[What you need to do] Search the data below for the word "node" and copy each line that holds it.

[Records provided]

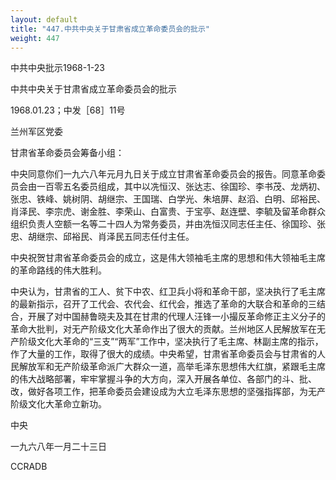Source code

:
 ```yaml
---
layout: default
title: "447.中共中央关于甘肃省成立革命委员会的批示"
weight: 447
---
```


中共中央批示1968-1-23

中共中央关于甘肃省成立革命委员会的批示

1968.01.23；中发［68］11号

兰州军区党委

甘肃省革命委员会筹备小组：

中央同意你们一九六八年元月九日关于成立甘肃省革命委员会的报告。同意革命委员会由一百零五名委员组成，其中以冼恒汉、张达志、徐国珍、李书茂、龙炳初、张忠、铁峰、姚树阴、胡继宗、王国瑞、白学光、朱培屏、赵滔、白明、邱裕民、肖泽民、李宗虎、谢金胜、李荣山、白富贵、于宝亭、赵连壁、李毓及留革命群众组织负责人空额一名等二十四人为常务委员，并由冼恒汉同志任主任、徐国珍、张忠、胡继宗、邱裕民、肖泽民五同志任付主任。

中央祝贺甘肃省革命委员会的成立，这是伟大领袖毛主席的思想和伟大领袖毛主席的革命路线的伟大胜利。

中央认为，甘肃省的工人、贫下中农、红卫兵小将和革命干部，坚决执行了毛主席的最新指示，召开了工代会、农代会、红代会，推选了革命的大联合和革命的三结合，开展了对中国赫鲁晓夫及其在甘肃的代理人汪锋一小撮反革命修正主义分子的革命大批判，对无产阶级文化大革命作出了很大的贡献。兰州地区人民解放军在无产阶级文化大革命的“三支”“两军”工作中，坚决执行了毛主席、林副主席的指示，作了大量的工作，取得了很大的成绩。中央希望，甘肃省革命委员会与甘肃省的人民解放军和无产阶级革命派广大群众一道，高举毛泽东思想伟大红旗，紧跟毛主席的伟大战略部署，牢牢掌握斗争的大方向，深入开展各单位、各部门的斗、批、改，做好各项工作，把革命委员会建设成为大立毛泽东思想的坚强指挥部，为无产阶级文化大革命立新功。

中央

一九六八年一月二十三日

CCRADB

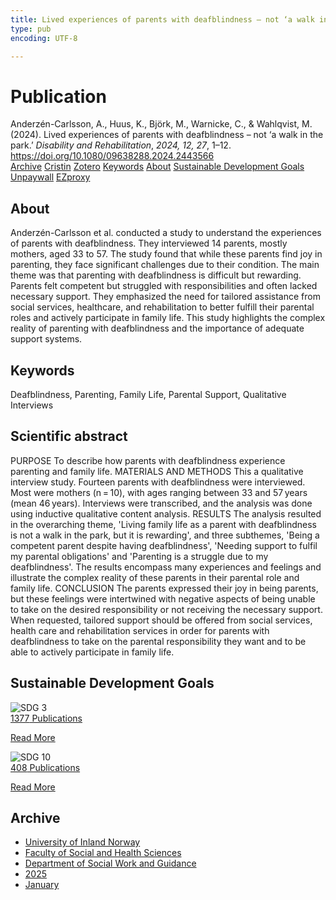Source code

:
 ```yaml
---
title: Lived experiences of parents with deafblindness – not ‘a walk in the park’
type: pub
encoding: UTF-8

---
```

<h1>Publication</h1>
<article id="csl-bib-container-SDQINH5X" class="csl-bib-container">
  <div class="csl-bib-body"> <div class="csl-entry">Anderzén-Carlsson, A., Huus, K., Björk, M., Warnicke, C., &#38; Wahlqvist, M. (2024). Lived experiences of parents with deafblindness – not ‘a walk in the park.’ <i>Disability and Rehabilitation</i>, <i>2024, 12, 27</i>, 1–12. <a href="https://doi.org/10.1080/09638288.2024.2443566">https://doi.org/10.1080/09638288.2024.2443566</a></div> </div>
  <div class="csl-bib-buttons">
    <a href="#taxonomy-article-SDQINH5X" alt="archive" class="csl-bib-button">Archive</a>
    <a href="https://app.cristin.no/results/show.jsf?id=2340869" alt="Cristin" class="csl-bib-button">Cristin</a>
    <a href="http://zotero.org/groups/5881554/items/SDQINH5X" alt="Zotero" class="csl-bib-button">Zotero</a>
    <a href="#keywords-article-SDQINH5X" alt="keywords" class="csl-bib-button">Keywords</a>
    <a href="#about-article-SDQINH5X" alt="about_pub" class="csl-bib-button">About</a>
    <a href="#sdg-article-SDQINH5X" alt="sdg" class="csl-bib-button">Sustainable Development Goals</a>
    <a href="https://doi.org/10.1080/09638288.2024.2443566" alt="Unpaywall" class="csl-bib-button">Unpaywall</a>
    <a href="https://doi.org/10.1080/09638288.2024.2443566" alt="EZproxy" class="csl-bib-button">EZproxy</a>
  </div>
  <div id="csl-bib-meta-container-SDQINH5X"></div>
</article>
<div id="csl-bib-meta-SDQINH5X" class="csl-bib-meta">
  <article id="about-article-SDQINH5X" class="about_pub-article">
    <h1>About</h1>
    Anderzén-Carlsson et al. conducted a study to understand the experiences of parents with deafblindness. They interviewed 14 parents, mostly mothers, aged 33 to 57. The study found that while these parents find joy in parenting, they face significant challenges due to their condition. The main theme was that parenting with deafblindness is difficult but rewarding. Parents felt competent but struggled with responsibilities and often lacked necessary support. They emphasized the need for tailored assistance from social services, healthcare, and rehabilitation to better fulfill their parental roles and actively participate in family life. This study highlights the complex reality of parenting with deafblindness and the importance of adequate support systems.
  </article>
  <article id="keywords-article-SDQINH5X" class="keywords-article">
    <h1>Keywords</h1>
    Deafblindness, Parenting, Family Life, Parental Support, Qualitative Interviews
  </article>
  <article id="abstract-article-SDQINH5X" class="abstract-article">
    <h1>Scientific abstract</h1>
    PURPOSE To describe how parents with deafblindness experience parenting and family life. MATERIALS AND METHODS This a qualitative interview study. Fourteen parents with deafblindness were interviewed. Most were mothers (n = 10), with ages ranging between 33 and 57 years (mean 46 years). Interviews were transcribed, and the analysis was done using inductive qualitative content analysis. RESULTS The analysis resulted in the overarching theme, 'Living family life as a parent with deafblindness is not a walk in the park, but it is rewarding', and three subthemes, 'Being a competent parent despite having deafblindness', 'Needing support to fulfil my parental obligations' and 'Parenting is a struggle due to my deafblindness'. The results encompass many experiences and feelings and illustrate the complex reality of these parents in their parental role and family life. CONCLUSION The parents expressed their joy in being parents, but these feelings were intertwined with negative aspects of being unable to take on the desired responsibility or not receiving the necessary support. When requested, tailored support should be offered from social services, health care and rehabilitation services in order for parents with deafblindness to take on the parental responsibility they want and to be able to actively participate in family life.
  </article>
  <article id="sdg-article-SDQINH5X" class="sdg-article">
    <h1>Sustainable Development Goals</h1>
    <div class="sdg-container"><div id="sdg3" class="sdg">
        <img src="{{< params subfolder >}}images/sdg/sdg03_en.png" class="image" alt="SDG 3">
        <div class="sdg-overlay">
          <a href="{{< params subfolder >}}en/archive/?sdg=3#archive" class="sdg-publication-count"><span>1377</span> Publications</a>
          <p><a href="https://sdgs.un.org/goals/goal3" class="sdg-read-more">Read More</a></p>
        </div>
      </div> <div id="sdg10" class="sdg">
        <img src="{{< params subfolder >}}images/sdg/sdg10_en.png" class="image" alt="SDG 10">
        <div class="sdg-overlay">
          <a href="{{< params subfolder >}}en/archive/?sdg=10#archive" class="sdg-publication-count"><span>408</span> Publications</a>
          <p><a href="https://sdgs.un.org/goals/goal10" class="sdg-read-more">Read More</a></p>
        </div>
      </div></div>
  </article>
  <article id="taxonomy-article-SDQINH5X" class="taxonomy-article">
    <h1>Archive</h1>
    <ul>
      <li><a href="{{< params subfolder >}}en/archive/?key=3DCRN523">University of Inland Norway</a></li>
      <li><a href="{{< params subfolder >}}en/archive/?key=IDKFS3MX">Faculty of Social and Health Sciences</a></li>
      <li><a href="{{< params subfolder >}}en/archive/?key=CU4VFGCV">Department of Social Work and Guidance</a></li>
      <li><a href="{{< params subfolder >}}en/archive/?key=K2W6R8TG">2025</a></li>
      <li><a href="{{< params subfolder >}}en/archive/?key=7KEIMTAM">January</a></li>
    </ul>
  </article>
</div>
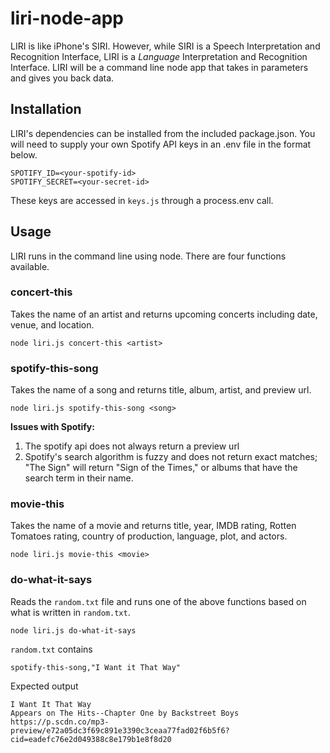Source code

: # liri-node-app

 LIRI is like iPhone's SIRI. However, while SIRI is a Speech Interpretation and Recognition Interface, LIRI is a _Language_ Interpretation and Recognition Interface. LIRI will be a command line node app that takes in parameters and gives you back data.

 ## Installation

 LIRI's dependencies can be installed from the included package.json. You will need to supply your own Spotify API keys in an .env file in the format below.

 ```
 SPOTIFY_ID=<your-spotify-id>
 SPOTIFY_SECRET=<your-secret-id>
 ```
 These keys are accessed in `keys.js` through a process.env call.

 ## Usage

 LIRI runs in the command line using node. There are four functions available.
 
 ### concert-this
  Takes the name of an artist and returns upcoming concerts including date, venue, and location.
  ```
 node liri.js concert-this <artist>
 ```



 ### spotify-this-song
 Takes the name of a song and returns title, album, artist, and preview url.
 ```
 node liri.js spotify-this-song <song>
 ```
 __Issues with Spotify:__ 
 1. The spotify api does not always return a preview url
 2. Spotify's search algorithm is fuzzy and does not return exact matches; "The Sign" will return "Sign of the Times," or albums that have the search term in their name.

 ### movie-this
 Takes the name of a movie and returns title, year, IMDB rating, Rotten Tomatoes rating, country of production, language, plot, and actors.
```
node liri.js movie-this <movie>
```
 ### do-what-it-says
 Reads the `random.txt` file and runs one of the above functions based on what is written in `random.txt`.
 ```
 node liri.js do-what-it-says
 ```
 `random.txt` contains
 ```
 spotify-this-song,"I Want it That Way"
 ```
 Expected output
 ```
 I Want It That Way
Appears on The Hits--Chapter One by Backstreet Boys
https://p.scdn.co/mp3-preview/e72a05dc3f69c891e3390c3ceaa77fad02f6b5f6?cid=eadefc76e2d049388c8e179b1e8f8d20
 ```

[/Records provided]

[Response for this exercise]
: # liri-node-app
 LIRI is like iPhone's SIRI. However, while SIRI is a Speech Interpretation and Recognition Interface, LIRI is a _Language_ Interpretation and Recognition Interface. LIRI will be a command line node app that takes in parameters and gives you back data.
 LIRI runs in the command line using node. There are four functions available.
 node liri.js concert-this <artist>
 node liri.js spotify-this-song <song>
node liri.js movie-this <movie>
 node liri.js do-what-it-says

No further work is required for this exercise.